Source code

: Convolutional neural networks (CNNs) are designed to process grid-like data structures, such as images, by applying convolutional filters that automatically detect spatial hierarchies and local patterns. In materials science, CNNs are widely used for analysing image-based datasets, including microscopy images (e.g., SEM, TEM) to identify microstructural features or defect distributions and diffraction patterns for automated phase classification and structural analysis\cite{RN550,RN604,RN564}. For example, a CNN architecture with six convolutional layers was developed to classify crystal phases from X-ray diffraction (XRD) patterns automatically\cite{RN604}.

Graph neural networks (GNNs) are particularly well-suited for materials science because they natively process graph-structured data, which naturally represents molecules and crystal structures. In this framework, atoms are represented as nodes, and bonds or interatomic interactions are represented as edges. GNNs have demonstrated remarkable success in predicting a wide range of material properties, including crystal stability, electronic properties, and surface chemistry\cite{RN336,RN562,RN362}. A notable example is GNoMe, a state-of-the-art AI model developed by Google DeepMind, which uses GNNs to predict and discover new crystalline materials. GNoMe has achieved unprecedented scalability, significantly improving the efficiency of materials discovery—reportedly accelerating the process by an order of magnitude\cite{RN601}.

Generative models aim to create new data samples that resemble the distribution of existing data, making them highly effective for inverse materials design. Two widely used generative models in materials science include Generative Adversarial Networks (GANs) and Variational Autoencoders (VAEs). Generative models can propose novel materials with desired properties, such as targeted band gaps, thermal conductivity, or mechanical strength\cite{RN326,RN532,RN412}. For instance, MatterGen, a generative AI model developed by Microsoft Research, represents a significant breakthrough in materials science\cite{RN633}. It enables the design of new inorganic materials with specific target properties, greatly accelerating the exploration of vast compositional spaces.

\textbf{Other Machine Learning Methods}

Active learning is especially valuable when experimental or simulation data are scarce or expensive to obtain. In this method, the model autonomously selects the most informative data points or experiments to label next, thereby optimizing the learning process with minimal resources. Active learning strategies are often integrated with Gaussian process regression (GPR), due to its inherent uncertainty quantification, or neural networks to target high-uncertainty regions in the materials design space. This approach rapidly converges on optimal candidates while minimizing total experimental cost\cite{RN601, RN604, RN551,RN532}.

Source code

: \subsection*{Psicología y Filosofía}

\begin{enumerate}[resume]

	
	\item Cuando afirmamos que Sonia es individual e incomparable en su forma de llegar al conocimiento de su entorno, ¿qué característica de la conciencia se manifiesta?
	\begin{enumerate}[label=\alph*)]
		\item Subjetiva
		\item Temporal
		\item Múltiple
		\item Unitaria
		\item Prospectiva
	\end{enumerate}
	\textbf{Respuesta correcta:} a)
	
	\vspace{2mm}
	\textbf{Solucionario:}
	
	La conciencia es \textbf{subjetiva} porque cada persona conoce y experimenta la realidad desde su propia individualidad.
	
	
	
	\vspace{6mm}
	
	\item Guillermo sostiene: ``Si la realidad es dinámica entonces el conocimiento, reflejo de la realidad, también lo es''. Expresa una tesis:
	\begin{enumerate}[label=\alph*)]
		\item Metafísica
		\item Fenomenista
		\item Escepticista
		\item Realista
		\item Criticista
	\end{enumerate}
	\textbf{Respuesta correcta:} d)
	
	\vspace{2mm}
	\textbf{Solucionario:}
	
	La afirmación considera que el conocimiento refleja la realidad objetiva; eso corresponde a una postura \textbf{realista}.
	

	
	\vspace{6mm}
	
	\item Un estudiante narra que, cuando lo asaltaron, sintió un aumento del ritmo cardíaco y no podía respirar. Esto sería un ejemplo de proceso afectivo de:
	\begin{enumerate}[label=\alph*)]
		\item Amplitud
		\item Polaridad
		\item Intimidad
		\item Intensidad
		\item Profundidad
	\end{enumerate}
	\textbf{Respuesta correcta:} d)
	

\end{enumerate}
----------
### WORK ORDER
Wherever the word "conocimiento" occurs in a line of the listing, copy that line.

### PROBLEM SOLUTION
	\item Cuando afirmamos que Sonia es individual e incomparable en su forma de llegar al conocimiento de su entorno, ¿qué característica de la conciencia se manifiesta?
	\item Guillermo sostiene: ``Si la realidad es dinámica entonces el conocimiento, reflejo de la realidad, también lo es''. Expresa una tesis:
	La afirmación considera que el conocimiento refleja la realidad objetiva; eso corresponde a una postura \textbf{realista}.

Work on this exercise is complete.